SISTAR member Soyou talked about the change in Kpop industry
In 2017, the iconic K-Pop girl group SISTAR disbanded at the pinnacle of their career, leaving fans in awe of their incredible journey together. Fast forward to today, the members have embarked on solo careers, with Soyou making headlines for her recent album’s unexpectedly low sales.
Soyou, who achieved great acclaim and even clinched a Daesang (grand prize) for her hit song “Some,” has returned to the music scene as a solo artist. However, her latest album, “Summer Recipe,” has garnered attention for all the wrong reasons. In its first week, Soyou managed to sell less than seven hundred albums, a surprising drop for an artist of her stature. What was even more striking was the fact that she sold only a single album on the fifth day after its release.

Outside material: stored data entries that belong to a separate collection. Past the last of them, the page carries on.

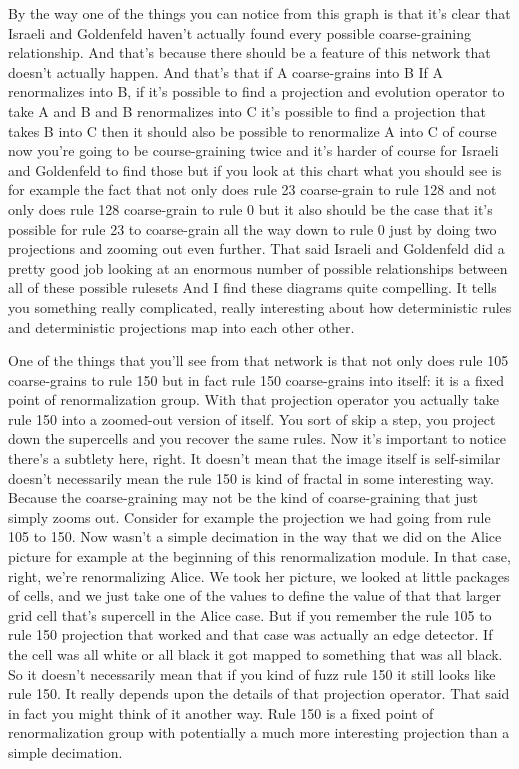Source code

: \documentclass[]{article}
\begin{document}
By the way one of the things you
can notice from this graph
is that it's clear that
Israeli and Goldenfeld
haven't actually found every possible
coarse-graining relationship.
And that's because there should be a
feature of this network
that doesn't actually happen.
And that's that if A coarse-grains into B
If A renormalizes into B,
if it's possible to find a projection
and evolution operator to take A and B
and B renormalizes into C
it's possible to find a projection that takes B into C
then it should also be possible
to renormalize A into C
of course now you're going
to be course-graining twice
and it's harder of course for
Israeli and Goldenfeld to find those
but if you look at this chart
what you should see
is for example the fact that not only
does rule 23 coarse-grain to rule 128
and not only does rule 128
coarse-grain to rule 0
but it also should be the case
that it's possible for rule 23
to coarse-grain all the way down to rule 0
just by doing two projections
and zooming out even further.
That said Israeli and Goldenfeld did a pretty good job
looking at an enormous number of possible
relationships between all of these possible rulesets
And I find these diagrams quite compelling.
It tells you something really complicated,
really interesting about how
deterministic rules
and deterministic projections
map into each other other.

One of the things that you'll see from that network is that not only does rule 105
coarse-grains to rule 150 but in fact rule 150 coarse-grains into itself:
it is a fixed point of renormalization group. With that projection operator you actually take rule 150 into a zoomed-out version of itself.
You sort of skip a step, you project down the supercells and you recover the same rules.
Now it's important to notice there's a subtlety here, right.
It doesn't mean that the image itself is self-similar doesn't necessarily mean the rule 150 is kind of fractal in some interesting way.
Because the coarse-graining may not be the kind of coarse-graining that just simply zooms out.
Consider for example the projection we had going from rule 105 to 150.
Now wasn't a simple decimation in the way that we did on the Alice picture for example at the beginning of this renormalization module.
In that case, right, we're renormalizing Alice.
We took her picture, we looked at little packages of cells, and we just take one of the values to define the value of that that larger grid cell that's supercell in the Alice case.
But if you remember the rule 105 to rule 150 projection that worked and that case
was actually an edge detector.
If the cell was all white or all black it got mapped to something that was all black.
So it doesn't necessarily mean that if you kind of fuzz rule 150 it still looks like rule 150.
It really depends upon the details of that projection operator.
That said in fact you might think of it another way.
Rule 150 is a fixed point of renormalization group with potentially a much more interesting projection than a simple decimation.
\end{document}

The shockwaves of this sales slump reverberated through K-Pop fandoms and online communities, prompting Soyou to address the issue directly. In an interview with Eric Nam on the Daebak Show, she candidly shared her feelings about the disappointing sales figures.

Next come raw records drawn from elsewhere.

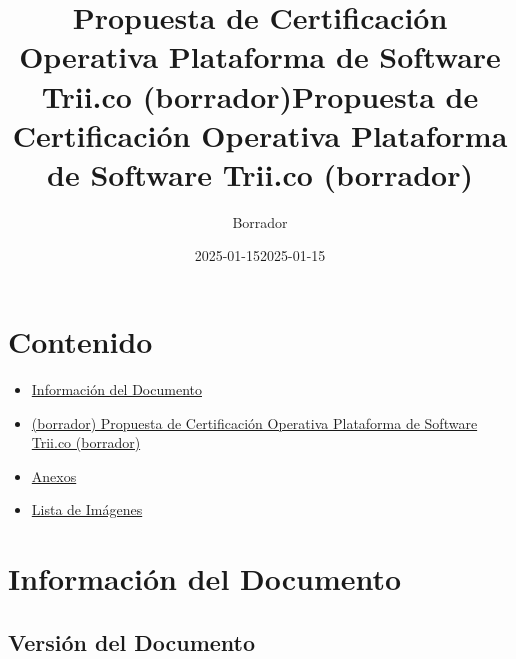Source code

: \documentclass[
  paper=a4,
  ,captions=tableheading
]{scrartcl}
\title{Propuesta de Certificación Operativa Plataforma de Software
Trii.co (borrador)}
\subtitle{Borrador}
\author{}
\date{2025-01-15}
\title{Propuesta de Certificación Operativa Plataforma de Software
Trii.co (borrador)}
\author{}
\date{2025-01-15}
\providecommand{\tightlist}{%
  \setlength{\itemsep}{0pt}\setlength{\parskip}{0pt}}
\begin{document}
\begin{titlepage}
\newcommand{\colorRule}[3][black]{\textcolor[HTML]{#1}{\rule{#2}{#3}}}
\end{titlepage}
\restoregeometry
{}




\section{Contenido}\label{sec:contenido}

\begin{itemize}
\tightlist
\item
  \hyperref[informaciuxf3n-del-documento]{Información del Documento}
\item
  \hyperref[borrador-propuesta-de-certificaciuxf3n-operativa-plataforma-de-software-trii.co-borrador]{(borrador)
  Propuesta de Certificación Operativa Plataforma de Software Trii.co
  (borrador)}
\item
  \hyperref[anexos]{Anexos}
\item
  \hyperref[lista-de-imuxe1genes]{Lista de Imágenes}
\end{itemize}

\newpage

\section{Información del
Documento}\label{sec:informaciuxf3n-del-documento}

\subsection{Versión del Documento}\label{sec:versiuxf3n-del-documento}
\end{document}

“But honestly, what was a bit disappointing was that ‘Aloha’… I don’t really pay attention to music charts, but I had my hopes. But it didn’t do as well as I thought,” Soyou admitted during the interview.
Rather than dwelling on the disappointment, Soyou reflected on the evolving nature of the music industry and humorously wondered if she was “too old” to compete with the younger generation of artists.
“So I feel like the music charts have changed a lot. It seems like the music industry is really difficult to navigate. I had some concerns about that. These days our juniors are really young. I wonder, ‘Am I too old now?'” she pondered.
However, Soyou’s perspective remains positive. She emphasized her commitment to finding her strengths and delivering what resonates most with her audience in today’s dynamic music landscape.
“Since K-Pop’s oldest idol is fifty-four years old, Soyou doesn’t have to worry about being ‘too old’ at thirty-two. But because the music industry keeps changing, artists must also evolve,” the article concluded.
Soyou’s candid remarks shed light on the challenges and uncertainties that artists face in the ever-changing world of music, reminding us all that success is not solely measured by sales figures but by an artist’s ability to adapt, persevere, and continue creating music that resonates with fans.